I believed Google to be a company that prioritized innovation and encouraged personal creativity, so I was thrilled to be working somewhere that I could start flexing those mental muscles. I joined the Cloud Resource Hierarchy Team, and although I found the work interesting, I imagined I’d be making an impact outside of my team right away. That’s the kind of value I thought that Google placed upon creative thinking and good ideas.

But I quickly realized I was wrong. Within six months, I felt stifled.

Google is a huge company, which meant it had a lot of bureaucratic hoops to jump through. I found that even though my opinion was valued inside the confines of my small team, I was limited in my capacity to contribute beyond that. The work I was doing was important, but it became clear that it would be the only work I would ever be able to do in my particular role.

I was happy, sure, but fulfilled? Not particularly. I worked hard, but something was missing.

I knew I needed a change.

Then, in January of 2017, I became interested in blockchain.

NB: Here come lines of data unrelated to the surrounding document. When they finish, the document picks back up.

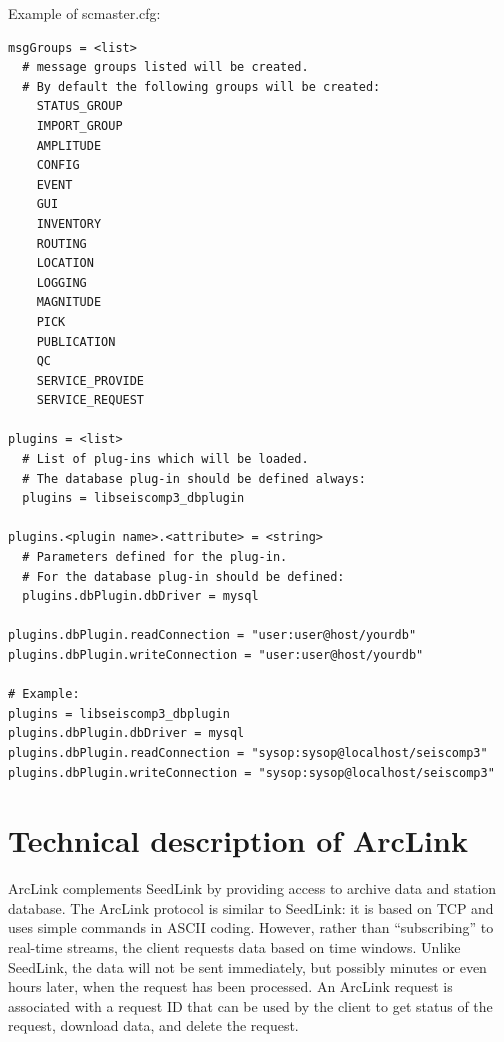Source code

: \documentclass[11pt,a4paper,titlepage]{article}
\begin{document}
Example of scmaster.cfg:
\begin{verbatim}
msgGroups = <list>
  # message groups listed will be created.
  # By default the following groups will be created:
	STATUS_GROUP
	IMPORT_GROUP
	AMPLITUDE
	CONFIG
	EVENT
	GUI
	INVENTORY
	ROUTING
	LOCATION
	LOGGING
	MAGNITUDE
	PICK
	PUBLICATION
	QC
	SERVICE_PROVIDE
	SERVICE_REQUEST

plugins = <list>
  # List of plug-ins which will be loaded.
  # The database plug-in should be defined always:
  plugins = libseiscomp3_dbplugin

plugins.<plugin name>.<attribute> = <string>
  # Parameters defined for the plug-in.
  # For the database plug-in should be defined:
  plugins.dbPlugin.dbDriver = mysql

plugins.dbPlugin.readConnection = "user:user@host/yourdb"
plugins.dbPlugin.writeConnection = "user:user@host/yourdb"

# Example:
plugins = libseiscomp3_dbplugin
plugins.dbPlugin.dbDriver = mysql
plugins.dbPlugin.readConnection = "sysop:sysop@localhost/seiscomp3"
plugins.dbPlugin.writeConnection = "sysop:sysop@localhost/seiscomp3"
\end{verbatim}

\newpage


\section{Technical description of ArcLink}

ArcLink complements SeedLink by providing access to archive data and
station database. The ArcLink protocol is similar to SeedLink: it is based
on TCP and uses simple commands in ASCII coding. However, rather than
``subscribing'' to real-time streams, the client requests data based on
time windows. Unlike SeedLink, the data will not be sent immediately, but
possibly minutes or even hours later, when the request has been processed.
An ArcLink request is associated with a request ID that can be used by the
client to get status of the request, download data, and delete the request.
\end{document}
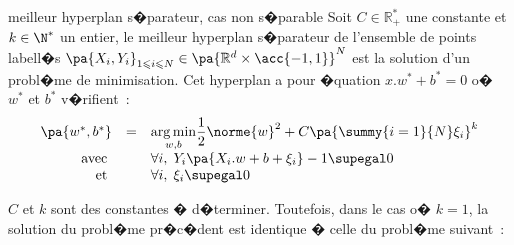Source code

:             \begin{xproblem}{meilleur hyperplan s�parateur, cas non s�parable}\label{svm_problem_def_2}
            Soit $C \in \mathbb{R}^*_+$ une constante et $k \in \N^*$ un entier,
            le meilleur hyperplan s�parateur de l'ensemble de points labell�s
            $\pa{X_i,Y_i}_{1 \leqslant i \leqslant N} \in \pa{ \mathbb{R}^d \times \acc{-1,1} }^N$ est la solution
            d'un probl�me de minimisation. Cet hyperplan a pour �quation $x.w^* + b^* = 0$ o� 
            $w^*$ et $b^*$ v�rifient~:
                    $$
                    \begin{array}{rcl}    \pa{w^*,b^*} &=& \underset{w,b}{\arg \min} \dfrac{1}{2} \norme{w}^2 + 
                                                                                                C \pa{\summy{i=1}{N} \xi_i}^k \\
                                         \text{avec }      && \forall i, \; Y_i \pa{ X_i .w + b + \xi_i } - 1 \supegal 0 \\
                                         \text{et }            && \forall i, \; \xi_i \supegal 0 
                    \end{array}                                        
                    $$
            \end{xproblem}

$C$ et $k$ sont des constantes � d�terminer. Toutefois, dans le cas o� $k = 1$, la solution du probl�me pr�c�dent est identique � celle du probl�me suivant~:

The first blockchain platform I really started investigating was Ethereum. I researched the data structures underlying it. Then, mostly for fun, I wrote my first smart contract. (Smart contracts run on Ethereum.)

The blockchain technology powering Ethereum made sense to me almost immediately. I’d spent my career up to that point working on distributed systems and cloud-based infrastructure for centralized companies like Google, IBM, and Amazon. Each of those companies harbored and controlled all of the data they collected.

But blockchain technology is not limited by the governance of a central authority. It removes these gatekeepers from the equation, and in turn emancipates that data.

I saw blockchain as almost a form of data-democratization, an important social innovation.

In addition to optimizing distributed systems, allowing for bigger throughputs and lower latency, the technology enables consumers to see what is happening with their personal information. And it protects that data with more powerful forms of encryption.

Blockchain felt like an exciting and worthwhile innovation, and I wanted to be part of it.

It was around that time that Jon Chou, one of my co-founders at Bee Token, reached out. He had a vision. What he described was a decentralized home-sharing network built on open Ethereum protocols that was powered by Bee Token’s own utility token — it would be like an Airbnb on the blockchain.

It was clear that this network offered distinct advantages over the predominant, centralized home-sharing model, and I was excited by that prospect. But I was also, by that time, very ready to start working on something new — something without bureaucratic limitations or defined creative boundaries. Something exciting, something different — something important.

Given my burgeoning interest in blockchain, along with my previous experience working with distributed systems, this felt like the perfect opportunity — a real and valuable application of the technology I’d become so intrigued by.

After a few more final conversations with Jon, I gave Google my two weeks notice.

The differences between working for a company like Google and a company like Bee Token are stark.

At Bee Token, I have the ability to build things from scratch. I have the ability to be creative and to innovate. Change happens quickly, and decisions are made even quicker. There’s no red tape to dance around.

I’m asked sometimes now if I was nervous at all about leaving Google. Google was safe. Google was a sure thing. Each time my answer is a resounding, “No.”

I believe that you cannot truly learn the ins and outs of something new — or truly experience or benefit from a new opportunity — unless you put everything on the line for it.

No longer do I feel limited or boxed in. Now, I feel like I’m making an impact. Now, I am more in control of my creative output.

This intellectual freedom is fulfilling, but perhaps even more fulfilling is the challenge we’re taking on at Bee Token to set an example around how to successfully and properly harness blockchain technology. We’re defining best practices as we’re creating them. We are, in this sense, trailblazers — harbingers of a revolution. That’s an exciting camp to be in.

But just like any new and rapidly growing space, blockchain has its own unique challenges.

Given that it’s uncharted territory, there are a lot of newcomers who are only interacting with the technology in an effort to quickly monetize it. At the same time, there are a lot of scammers and hackers lurking in these open waters, looking to take advantage of the new, less experienced sailors.

At some point, however, I do believe that the technology will be more robust and more widespread, allowing us to more easily fight those with nefarious intent. Those starting bad projects will become overshadowed by the better projects that utilize the technology correctly and with good intentions.

But even right now, in our blooming present, I’m more excited about what I’m doing than I have been in a long time. In my previous, more definitively corporate positions, I played a minor, prefixed role in operating a much larger machine.

But here, in this new world, I have the chance to be a trailblazer — to lead a revolution.

It’s a chance I’d encourage anyone with stifled creativity to consider taking.